++++ Exercise input

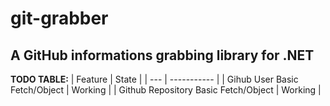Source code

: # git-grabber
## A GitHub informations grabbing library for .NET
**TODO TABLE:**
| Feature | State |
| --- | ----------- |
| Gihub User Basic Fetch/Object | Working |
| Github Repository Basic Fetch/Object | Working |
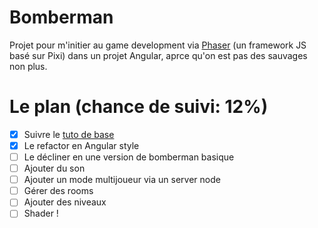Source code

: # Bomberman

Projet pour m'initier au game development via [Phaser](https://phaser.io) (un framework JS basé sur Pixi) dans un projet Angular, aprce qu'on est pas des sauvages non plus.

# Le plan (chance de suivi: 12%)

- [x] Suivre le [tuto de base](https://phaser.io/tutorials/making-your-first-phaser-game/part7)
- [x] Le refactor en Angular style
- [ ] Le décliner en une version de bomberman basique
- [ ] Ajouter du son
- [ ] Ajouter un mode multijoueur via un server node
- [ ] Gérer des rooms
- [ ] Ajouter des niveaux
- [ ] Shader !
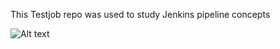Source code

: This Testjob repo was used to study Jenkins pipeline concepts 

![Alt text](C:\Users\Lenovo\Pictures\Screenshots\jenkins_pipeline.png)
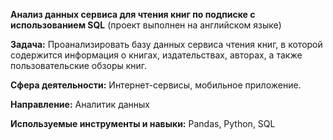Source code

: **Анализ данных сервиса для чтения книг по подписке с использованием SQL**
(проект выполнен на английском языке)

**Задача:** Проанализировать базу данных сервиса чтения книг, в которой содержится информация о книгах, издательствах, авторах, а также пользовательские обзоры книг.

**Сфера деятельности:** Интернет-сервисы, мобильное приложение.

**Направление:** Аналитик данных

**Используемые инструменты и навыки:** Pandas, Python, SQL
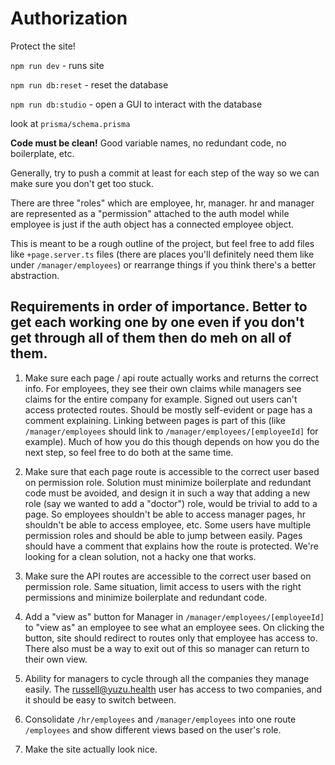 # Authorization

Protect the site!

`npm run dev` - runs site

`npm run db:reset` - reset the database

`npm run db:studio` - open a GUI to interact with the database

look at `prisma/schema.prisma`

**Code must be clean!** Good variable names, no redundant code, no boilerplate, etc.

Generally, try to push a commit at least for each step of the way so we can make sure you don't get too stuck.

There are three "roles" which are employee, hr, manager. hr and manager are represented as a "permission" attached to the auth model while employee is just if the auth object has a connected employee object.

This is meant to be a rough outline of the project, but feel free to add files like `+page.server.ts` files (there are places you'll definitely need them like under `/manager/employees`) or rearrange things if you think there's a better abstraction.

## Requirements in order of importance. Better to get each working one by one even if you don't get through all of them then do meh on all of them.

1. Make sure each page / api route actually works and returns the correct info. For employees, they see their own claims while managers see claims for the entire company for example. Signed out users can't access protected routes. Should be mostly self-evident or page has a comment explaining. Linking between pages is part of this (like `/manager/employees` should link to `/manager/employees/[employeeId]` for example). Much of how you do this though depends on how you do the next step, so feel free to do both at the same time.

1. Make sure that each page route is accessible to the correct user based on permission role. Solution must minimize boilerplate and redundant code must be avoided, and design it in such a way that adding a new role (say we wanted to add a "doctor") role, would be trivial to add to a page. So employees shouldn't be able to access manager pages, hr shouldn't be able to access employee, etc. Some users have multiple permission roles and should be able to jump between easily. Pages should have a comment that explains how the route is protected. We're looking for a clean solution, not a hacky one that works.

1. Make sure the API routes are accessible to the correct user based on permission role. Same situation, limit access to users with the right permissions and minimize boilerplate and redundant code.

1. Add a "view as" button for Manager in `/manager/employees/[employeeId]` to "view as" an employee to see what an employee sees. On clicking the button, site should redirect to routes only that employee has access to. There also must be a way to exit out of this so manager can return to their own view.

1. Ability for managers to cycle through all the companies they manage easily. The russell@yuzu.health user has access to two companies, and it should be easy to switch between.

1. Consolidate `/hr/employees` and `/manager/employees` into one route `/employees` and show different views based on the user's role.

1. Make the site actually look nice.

++++++++

(Assignment)
Would you please copy, word for word, everything above from the line containing "Protect the site!" down to the line containing "There are three", those two lines included?

(Written reply)
Protect the site!

`npm run dev` - runs site

`npm run db:reset` - reset the database

`npm run db:studio` - open a GUI to interact with the database

look at `prisma/schema.prisma`

**Code must be clean!** Good variable names, no redundant code, no boilerplate, etc.

Generally, try to push a commit at least for each step of the way so we can make sure you don't get too stuck.

There are three "roles" which are employee, hr, manager. hr and manager are represented as a "permission" attached to the auth model while employee is just if the auth object has a connected employee object.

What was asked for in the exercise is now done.